* [Exercise requirements] Go line by line through the data and copy those with the word "ForEach".

Pictures paired with source code:
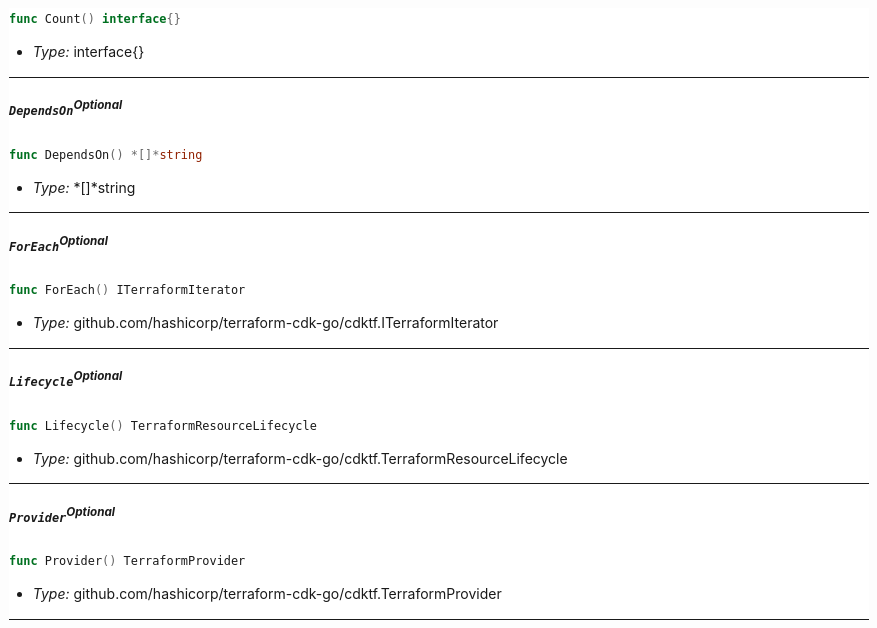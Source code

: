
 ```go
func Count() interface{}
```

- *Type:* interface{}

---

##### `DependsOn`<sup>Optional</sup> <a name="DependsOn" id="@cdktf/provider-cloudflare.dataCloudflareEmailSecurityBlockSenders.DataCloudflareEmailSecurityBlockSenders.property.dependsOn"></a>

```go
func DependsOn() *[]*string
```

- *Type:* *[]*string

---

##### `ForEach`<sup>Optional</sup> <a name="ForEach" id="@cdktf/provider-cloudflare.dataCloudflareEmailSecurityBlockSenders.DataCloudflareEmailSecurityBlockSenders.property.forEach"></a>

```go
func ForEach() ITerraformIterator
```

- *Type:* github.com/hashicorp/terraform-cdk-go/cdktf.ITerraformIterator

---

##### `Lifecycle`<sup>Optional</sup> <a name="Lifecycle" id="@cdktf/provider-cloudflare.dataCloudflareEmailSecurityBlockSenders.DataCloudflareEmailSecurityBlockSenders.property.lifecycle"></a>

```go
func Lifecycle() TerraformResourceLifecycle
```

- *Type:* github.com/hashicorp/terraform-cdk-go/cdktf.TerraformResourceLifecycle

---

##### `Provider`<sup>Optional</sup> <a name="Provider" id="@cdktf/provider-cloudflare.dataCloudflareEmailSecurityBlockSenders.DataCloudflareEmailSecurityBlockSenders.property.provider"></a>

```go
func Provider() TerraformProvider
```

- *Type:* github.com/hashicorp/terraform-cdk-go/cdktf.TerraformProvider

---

* [Output]
##### `ForEach`<sup>Optional</sup> <a name="ForEach" id="@cdktf/provider-cloudflare.dataCloudflareEmailSecurityBlockSenders.DataCloudflareEmailSecurityBlockSenders.property.forEach"></a>
func ForEach() ITerraformIterator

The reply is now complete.